__Problem to work on__
Among the lines of the records, please find those that contain the word "descriptive" and copy them.

__Dataset content__
----

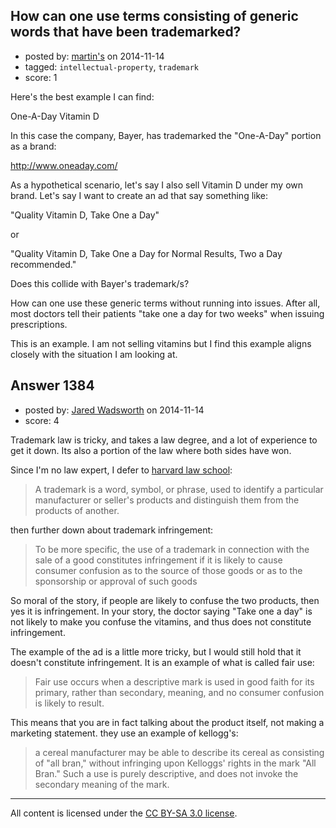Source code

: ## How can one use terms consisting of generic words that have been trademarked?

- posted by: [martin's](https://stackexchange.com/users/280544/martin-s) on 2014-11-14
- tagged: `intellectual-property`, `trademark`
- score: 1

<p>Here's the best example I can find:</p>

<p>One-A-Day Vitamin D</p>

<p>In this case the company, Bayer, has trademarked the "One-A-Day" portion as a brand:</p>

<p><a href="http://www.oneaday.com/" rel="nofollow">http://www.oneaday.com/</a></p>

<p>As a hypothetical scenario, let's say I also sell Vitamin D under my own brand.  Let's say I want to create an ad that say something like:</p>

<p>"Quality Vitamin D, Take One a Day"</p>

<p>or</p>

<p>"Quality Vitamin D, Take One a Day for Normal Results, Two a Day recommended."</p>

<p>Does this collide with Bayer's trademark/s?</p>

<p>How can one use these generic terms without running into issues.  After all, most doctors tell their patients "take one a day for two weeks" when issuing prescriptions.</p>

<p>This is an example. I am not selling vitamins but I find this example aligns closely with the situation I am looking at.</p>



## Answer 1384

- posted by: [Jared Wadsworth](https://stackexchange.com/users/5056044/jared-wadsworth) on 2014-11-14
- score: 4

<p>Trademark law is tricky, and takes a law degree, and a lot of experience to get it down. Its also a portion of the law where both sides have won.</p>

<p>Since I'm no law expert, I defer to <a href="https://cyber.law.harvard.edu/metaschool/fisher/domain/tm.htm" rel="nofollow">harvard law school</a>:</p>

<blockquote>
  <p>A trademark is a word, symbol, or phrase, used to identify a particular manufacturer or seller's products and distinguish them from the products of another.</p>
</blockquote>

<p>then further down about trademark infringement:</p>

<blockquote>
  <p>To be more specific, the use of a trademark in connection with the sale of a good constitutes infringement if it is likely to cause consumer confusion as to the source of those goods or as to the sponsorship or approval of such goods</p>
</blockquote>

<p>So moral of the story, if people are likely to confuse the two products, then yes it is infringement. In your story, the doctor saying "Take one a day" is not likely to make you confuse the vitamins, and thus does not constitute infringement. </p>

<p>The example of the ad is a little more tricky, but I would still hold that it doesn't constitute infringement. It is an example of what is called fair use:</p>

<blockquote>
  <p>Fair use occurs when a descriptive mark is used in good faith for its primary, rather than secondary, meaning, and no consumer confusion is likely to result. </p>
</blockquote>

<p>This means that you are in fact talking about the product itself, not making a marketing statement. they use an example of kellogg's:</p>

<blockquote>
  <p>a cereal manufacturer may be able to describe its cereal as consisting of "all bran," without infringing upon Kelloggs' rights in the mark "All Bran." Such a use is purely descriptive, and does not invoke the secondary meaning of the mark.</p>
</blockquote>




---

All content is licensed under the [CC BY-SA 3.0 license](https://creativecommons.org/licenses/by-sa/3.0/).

----

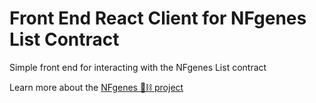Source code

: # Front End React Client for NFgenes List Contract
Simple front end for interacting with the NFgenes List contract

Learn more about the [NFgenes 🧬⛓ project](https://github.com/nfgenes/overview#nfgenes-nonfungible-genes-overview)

----

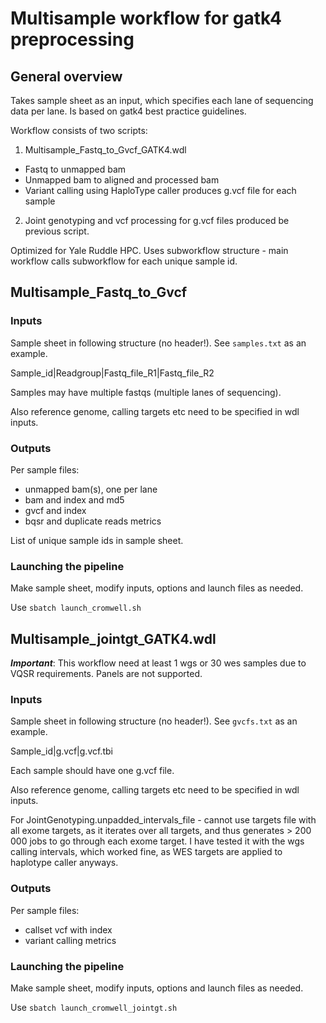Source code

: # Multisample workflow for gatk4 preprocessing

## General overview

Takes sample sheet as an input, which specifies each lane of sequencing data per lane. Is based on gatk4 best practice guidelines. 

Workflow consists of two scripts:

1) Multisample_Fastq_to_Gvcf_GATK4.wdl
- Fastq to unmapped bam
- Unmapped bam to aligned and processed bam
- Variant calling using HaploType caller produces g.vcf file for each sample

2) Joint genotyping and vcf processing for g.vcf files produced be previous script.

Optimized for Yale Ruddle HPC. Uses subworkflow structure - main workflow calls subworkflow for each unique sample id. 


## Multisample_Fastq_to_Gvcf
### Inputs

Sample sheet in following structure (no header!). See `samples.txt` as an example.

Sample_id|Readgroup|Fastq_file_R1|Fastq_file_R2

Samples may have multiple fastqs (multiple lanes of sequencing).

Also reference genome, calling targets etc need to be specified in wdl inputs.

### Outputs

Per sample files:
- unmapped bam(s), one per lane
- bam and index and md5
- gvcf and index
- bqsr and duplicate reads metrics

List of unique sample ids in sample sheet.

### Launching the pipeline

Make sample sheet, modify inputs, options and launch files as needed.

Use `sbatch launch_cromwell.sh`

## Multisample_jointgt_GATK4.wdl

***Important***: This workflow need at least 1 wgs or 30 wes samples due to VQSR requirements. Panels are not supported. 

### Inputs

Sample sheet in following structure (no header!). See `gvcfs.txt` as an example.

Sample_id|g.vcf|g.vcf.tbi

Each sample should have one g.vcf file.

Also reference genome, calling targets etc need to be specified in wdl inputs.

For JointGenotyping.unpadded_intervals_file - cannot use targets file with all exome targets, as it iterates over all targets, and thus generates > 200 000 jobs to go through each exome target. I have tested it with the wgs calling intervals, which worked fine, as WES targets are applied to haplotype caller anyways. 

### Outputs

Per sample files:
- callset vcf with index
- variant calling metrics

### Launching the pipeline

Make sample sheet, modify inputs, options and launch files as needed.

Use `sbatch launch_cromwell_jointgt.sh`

----

__Answer section__
  <p>Fair use occurs when a descriptive mark is used in good faith for its primary, rather than secondary, meaning, and no consumer confusion is likely to result. </p>
  <p>a cereal manufacturer may be able to describe its cereal as consisting of "all bran," without infringing upon Kelloggs' rights in the mark "All Bran." Such a use is purely descriptive, and does not invoke the secondary meaning of the mark.</p>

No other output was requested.